- **EXERCISE**
For the string "infinite", state the number of lines in the data that contain it, and nothing else.

Document images with source code:
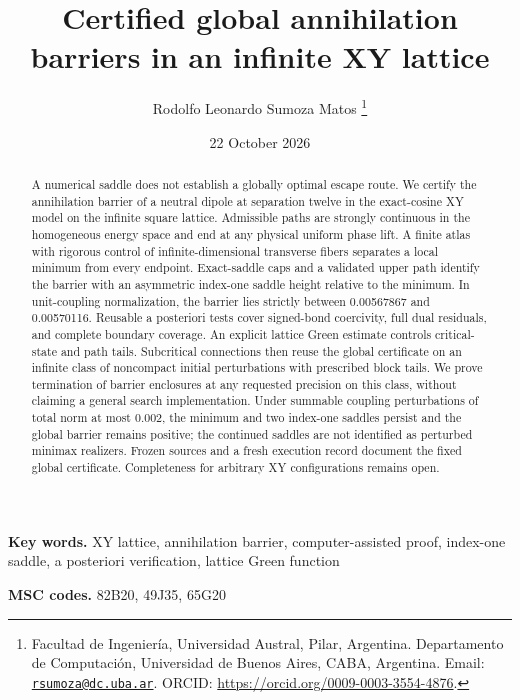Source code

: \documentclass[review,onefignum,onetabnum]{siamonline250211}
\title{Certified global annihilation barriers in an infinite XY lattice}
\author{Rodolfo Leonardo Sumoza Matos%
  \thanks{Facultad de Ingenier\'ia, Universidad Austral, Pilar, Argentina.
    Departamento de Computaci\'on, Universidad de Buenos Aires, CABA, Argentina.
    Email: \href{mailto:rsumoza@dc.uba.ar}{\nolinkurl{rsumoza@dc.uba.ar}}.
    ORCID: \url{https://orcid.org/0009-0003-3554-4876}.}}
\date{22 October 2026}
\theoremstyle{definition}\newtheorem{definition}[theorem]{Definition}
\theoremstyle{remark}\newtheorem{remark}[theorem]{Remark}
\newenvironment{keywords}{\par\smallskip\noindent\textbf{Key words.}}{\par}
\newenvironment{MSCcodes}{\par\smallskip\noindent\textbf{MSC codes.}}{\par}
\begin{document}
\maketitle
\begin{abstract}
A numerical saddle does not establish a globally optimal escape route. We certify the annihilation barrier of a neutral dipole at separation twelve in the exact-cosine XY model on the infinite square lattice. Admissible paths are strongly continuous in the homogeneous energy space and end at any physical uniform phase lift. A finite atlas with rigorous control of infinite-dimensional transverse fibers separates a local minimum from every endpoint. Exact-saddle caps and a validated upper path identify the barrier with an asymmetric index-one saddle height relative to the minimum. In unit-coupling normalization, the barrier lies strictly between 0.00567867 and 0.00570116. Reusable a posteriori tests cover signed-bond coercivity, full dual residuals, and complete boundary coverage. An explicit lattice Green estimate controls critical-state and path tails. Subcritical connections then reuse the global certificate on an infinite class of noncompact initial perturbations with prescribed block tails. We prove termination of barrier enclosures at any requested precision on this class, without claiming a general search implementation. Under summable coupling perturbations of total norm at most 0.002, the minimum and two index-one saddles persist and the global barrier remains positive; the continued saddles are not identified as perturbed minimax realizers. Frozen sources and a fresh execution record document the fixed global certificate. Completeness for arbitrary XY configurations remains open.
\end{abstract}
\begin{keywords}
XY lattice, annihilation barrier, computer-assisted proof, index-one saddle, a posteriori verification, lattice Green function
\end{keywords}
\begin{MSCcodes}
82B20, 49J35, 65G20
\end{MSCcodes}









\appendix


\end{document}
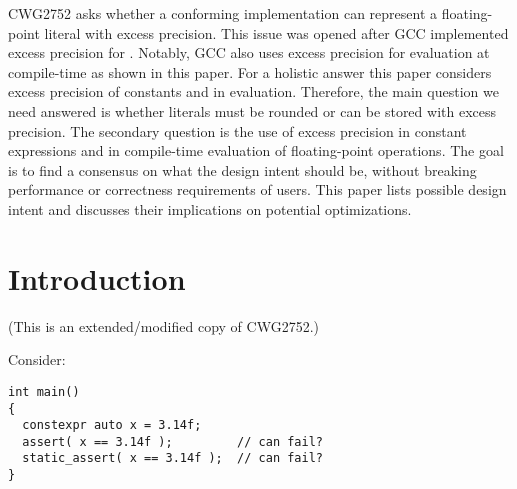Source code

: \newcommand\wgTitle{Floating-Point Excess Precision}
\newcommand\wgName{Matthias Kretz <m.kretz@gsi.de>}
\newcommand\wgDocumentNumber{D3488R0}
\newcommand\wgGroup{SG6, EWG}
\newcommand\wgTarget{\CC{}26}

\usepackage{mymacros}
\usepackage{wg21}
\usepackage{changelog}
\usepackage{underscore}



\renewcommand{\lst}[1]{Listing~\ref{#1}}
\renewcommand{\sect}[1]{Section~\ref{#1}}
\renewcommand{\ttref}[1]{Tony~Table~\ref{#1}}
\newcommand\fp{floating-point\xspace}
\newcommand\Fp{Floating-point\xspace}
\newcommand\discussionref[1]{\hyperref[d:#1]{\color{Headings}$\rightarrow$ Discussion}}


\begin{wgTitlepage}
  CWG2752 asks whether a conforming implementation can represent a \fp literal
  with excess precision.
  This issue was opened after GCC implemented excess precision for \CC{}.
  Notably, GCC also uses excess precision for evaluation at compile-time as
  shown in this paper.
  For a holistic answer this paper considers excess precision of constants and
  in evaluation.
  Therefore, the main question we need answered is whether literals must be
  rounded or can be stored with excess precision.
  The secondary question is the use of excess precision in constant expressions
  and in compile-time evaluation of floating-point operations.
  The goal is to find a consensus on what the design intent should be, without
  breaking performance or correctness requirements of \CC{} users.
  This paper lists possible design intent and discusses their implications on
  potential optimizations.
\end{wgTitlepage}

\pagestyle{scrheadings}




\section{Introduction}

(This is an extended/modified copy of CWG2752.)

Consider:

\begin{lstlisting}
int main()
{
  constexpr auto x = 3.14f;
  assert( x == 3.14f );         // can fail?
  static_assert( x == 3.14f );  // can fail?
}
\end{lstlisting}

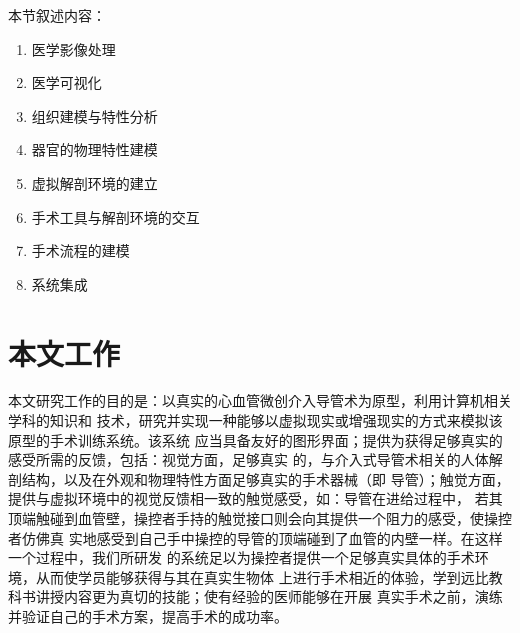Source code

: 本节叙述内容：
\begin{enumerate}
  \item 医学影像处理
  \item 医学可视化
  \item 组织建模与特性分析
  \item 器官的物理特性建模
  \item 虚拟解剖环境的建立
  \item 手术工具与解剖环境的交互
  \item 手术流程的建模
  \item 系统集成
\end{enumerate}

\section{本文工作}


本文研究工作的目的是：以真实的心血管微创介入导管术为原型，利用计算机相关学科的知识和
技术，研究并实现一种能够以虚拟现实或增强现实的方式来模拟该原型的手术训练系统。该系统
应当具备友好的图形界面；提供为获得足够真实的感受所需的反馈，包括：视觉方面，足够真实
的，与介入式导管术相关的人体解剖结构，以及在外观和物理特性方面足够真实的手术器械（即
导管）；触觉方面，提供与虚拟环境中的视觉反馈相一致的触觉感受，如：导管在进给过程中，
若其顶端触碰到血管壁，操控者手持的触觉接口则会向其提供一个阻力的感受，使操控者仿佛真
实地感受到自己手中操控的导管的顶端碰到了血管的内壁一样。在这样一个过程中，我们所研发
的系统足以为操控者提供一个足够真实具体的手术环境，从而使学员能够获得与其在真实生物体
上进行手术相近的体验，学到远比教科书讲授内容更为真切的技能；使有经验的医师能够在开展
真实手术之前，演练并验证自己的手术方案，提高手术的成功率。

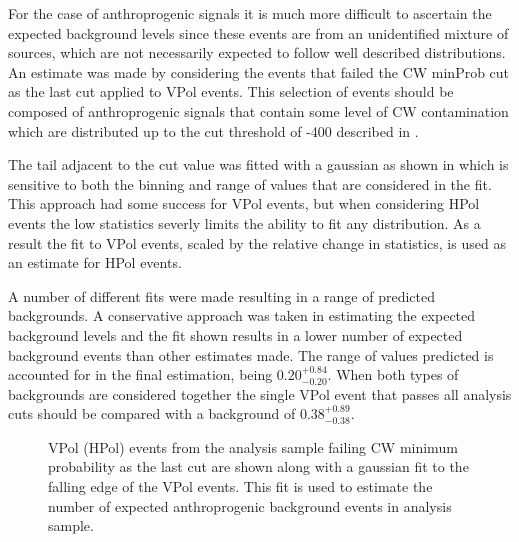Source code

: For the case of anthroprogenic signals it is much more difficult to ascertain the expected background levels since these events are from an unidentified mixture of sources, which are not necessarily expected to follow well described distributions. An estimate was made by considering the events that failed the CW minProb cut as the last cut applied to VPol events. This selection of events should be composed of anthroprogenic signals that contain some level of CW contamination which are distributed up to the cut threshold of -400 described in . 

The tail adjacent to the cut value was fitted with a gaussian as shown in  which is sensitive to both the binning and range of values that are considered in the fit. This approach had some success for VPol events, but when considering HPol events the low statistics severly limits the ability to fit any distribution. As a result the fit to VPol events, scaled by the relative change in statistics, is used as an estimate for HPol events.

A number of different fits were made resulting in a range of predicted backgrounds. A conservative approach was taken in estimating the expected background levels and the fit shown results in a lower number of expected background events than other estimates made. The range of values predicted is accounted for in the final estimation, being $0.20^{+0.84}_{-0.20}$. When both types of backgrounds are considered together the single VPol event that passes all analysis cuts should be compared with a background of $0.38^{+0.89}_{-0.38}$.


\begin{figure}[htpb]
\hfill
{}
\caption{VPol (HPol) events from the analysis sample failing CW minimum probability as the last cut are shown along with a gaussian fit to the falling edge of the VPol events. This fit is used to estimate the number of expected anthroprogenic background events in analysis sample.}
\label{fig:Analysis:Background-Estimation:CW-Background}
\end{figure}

- **FINISHED TASK**
2